Are Black officials under siege?

Since a frontal assault on African- American public officials that’s almost as intense as Pres. George W. Bush’s obsessive “war on terrorist,” I had no difficulty finding news and issues to analyze for this edition of African-American News&Issues. We’re speaking, of course, about the recent article on Congresswoman Sheila Jackson Lee in Houston’s only daily newspaper; the ongoing vilification of Prepared Table Charter School; damaging allegations that have destroyed Kidcare and question the character and reputation of Hurt and Carol Porter, not to mention the indictment of two law enforcement heavyweights.

Incidentally, in between the indictments that forced beleaguered Constable Perry Wooten to resign until further notice, and Chief Clarence C.O. Bradford’s decision to step down until his perjury charges are adjudicated, one way or another, we forgot about Mayor Lee P. Brown’s transgressions. I speak of the fender bender that Mayor Brown was involved in on August 12, 2002. Brown, according to media reports was driving east on Westheimer in his city-owned Lincoln Town Car when he tried to cross three oncoming lanes to turn onto Potomac and collided with an oncoming car in the far right lane.
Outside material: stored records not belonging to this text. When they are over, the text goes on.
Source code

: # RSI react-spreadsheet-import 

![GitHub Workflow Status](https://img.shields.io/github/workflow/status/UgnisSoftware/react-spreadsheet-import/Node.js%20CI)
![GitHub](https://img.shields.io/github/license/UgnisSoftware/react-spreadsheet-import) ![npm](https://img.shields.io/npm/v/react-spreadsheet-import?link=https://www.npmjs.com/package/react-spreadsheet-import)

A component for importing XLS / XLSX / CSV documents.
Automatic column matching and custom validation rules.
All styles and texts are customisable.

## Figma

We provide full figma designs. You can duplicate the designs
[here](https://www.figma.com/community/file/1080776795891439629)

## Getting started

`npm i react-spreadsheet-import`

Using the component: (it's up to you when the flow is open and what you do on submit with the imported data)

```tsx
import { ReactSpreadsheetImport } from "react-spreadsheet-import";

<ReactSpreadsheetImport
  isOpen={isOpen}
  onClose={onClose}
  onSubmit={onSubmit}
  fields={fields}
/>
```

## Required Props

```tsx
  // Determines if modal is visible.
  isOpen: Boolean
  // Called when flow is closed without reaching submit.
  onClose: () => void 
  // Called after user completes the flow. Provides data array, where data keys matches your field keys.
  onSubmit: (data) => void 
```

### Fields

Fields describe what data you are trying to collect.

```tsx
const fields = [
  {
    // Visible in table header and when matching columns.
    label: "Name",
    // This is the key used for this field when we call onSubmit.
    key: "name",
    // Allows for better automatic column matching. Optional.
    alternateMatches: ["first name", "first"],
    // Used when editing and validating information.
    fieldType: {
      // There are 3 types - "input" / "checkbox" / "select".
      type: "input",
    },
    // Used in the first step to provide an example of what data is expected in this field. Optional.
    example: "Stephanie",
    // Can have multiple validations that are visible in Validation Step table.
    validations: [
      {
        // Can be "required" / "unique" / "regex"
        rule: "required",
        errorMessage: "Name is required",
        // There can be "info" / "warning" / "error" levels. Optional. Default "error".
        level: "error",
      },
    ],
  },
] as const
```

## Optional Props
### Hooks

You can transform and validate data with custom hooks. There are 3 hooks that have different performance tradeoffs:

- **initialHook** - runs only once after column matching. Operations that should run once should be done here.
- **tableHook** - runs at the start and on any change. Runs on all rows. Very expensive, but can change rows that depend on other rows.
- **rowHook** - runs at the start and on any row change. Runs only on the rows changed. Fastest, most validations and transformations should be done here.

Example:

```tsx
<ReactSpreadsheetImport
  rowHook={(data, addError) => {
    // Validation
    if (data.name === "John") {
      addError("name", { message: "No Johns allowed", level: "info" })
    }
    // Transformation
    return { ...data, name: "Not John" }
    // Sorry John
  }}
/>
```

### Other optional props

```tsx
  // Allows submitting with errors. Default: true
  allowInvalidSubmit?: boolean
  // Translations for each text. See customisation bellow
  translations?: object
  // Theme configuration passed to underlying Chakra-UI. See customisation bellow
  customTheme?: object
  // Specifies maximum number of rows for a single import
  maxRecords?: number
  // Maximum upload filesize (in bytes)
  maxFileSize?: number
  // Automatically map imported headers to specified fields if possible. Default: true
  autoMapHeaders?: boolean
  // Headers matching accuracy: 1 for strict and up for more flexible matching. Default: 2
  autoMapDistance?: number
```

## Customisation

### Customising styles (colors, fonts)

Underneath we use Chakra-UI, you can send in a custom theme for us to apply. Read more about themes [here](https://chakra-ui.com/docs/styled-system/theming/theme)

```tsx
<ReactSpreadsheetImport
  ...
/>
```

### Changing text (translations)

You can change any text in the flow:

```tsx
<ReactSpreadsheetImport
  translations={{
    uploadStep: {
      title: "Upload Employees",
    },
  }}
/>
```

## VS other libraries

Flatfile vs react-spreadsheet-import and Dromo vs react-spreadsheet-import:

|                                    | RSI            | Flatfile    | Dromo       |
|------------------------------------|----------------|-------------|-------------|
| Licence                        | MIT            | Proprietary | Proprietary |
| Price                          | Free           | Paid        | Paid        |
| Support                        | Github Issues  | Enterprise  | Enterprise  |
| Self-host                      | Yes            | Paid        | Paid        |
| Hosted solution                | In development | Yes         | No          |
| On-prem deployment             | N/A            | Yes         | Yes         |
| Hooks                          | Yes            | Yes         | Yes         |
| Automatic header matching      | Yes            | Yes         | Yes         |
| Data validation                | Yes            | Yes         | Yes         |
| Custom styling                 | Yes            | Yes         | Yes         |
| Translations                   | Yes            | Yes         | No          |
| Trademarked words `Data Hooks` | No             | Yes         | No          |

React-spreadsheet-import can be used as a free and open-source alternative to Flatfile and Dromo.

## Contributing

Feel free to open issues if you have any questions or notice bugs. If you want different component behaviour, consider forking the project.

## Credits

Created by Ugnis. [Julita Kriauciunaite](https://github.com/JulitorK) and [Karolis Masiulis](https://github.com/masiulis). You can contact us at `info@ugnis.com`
The media report also suggested that Brown was given special treatment because he wasn’t tested for drugs. “A lot of time I will be in a car and check out the city,” Houston’s first African- American chief executive explained-- when asked why a chauffeur, who doubles as a security guard, was not driving him. Brown paid the ticket, but some of his detractors questioned why he wasn’t given a drug test after having an accident, which is a policy that he established himself. City Attorney Anthony Hall explained that if there is no suspicion of drug or alcohol use, testing is not mandatory.

Meanwhile the District Attorney was building a case against Bradford, who was indicted for perjury and voluntarily stepped down as chief (suspended with pay), until after the matter is settled. Now, if you are among our critics that have hinted in the past that we actually manufacture racist issues to validate our spurious Black perspectives, please allow us to share e-mail with you. To wit: “I can’t believe these racist, red-neck, asinine crackers are going to press charges against Chief Bradford. Stevie Wonder can see through this bullshit. I wonder how much of this is to let the public at large see what an administration with a Black mayor, and a Black police chief can do to a great city like Houston, Texas.”

“The charges are based on the flimsiest crap I’ve ever heard in my life. The scrutiny on his word under testimony is better (scrutinized) than that of several Enron executives before Congress; and there isn’t even any real evidence here. I think our only recourse in the future, to safeguard against this kind of public fiasco, and public humiliation of Blacks in office elected for all, is to drag those responsible from their beds and shoot them in the street. Real pissed. - Alfonso.” Please note, Alfonso wrote the foregoing. AAN&I only provided a forum for him to vent his frustrations just as we provide for every one with an axe to grind. Ironically, Bradford and Wooten were seen on the same floor in the same Harris County Court building which makes me wonder if the same judge, the same D.A. and the same grand jury is overseeing both cases?

Nonetheless, we can’t help but wonder if the onslaught of bad publicity directed at our most visible and popular public officials is simply coincidental or if the attack on African- American community leaders has anything to do with the upcoming November 5, 2002 general elections. Your guess is as good as mine, but there’s no denying that Black public officials are under siege again.